10 months, 2 weeks ago

Google makes fixes to AI-generated search summaries after outlandish answers went viral

Google said Friday it has made “more than a dozen technical improvements” to its artificial intelligence systems after its retooled search engine was found spitting out erroneous information. The Associated Press last week asked Google about which wild mushrooms to eat, and it responded with a lengthy AI-generated summary that was mostly technically correct, but “a lot of information is missing that could have the potential to be sickening or even fatal,” said Mary Catherine Aime, a professor of mycology and botany at Purdue University who reviewed Google’s response to the AP’s query. For example, information about mushrooms known as puffballs was “more or less correct,” she said, but Google’s overview emphasized looking for those with solid white flesh — which many potentially deadly puffball mimics also have.

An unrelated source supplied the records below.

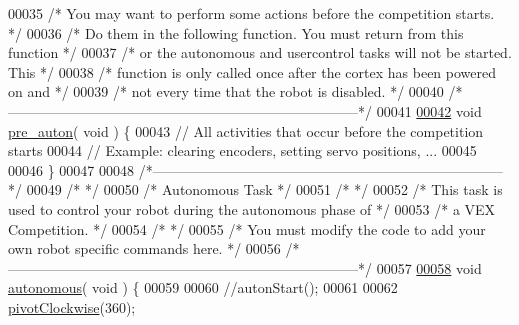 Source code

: \begin{DoxyCode}
00035 \textcolor{comment}{/*  You may want to perform some actions before the competition starts.      */}
00036 \textcolor{comment}{/*  Do them in the following function.  You must return from this function   */}
00037 \textcolor{comment}{/*  or the autonomous and usercontrol tasks will not be started.  This       */}
00038 \textcolor{comment}{/*  function is only called once after the cortex has been powered on and    */} 
00039 \textcolor{comment}{/*  not every time that the robot is disabled.                               */}
00040 \textcolor{comment}{/*---------------------------------------------------------------------------*/}
00041 
\mbox{\hyperlink{main_8cpp_ac6b858ea8606cdfaee934aac6be66a96_ac6b858ea8606cdfaee934aac6be66a96}{00042}} \textcolor{keywordtype}{void} \mbox{\hyperlink{main_8cpp_ac6b858ea8606cdfaee934aac6be66a96_ac6b858ea8606cdfaee934aac6be66a96}{pre\_auton}}( \textcolor{keywordtype}{void} ) \{
00043   \textcolor{comment}{// All activities that occur before the competition starts}
00044   \textcolor{comment}{// Example: clearing encoders, setting servo positions, ...}
00045   
00046 \}
00047 
00048 \textcolor{comment}{/*---------------------------------------------------------------------------*/}
00049 \textcolor{comment}{/*                                                                           */}
00050 \textcolor{comment}{/*                              Autonomous Task                              */}
00051 \textcolor{comment}{/*                                                                           */}
00052 \textcolor{comment}{/*  This task is used to control your robot during the autonomous phase of   */}
00053 \textcolor{comment}{/*  a VEX Competition.                                                       */}
00054 \textcolor{comment}{/*                                                                           */}
00055 \textcolor{comment}{/*  You must modify the code to add your own robot specific commands here.   */}
00056 \textcolor{comment}{/*---------------------------------------------------------------------------*/}
00057 
\mbox{\hyperlink{main_8cpp_a2df3d06bc5bced154da27fce393f991f_a2df3d06bc5bced154da27fce393f991f}{00058}} \textcolor{keywordtype}{void} \mbox{\hyperlink{main_8cpp_a2df3d06bc5bced154da27fce393f991f_a2df3d06bc5bced154da27fce393f991f}{autonomous}}( \textcolor{keywordtype}{void} ) \{
00059 
00060   \textcolor{comment}{//autonStart();}
00061   
00062   \mbox{\hyperlink{auton_8h_a7c81bf7b683346af95d1ff72eb60619f_a7c81bf7b683346af95d1ff72eb60619f}{pivotClockwise}}(360); 

\end{DoxyCode}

In another widely shared example, an AI researcher asked Google how many Muslims have been president of the United States, and it responded confidently with a long-debunked conspiracy theory: “The United States has had one Muslim president, Barack Hussein Obama.” Google last week made an immediate fix to prevent a repeat of the Obama error because it violated the company’s content policies. Even if Google’s AI feature is “technically not making stuff up that doesn’t exist,” it is still bringing back false information — be it AI-generated or human-made — and incorporating it into its summaries.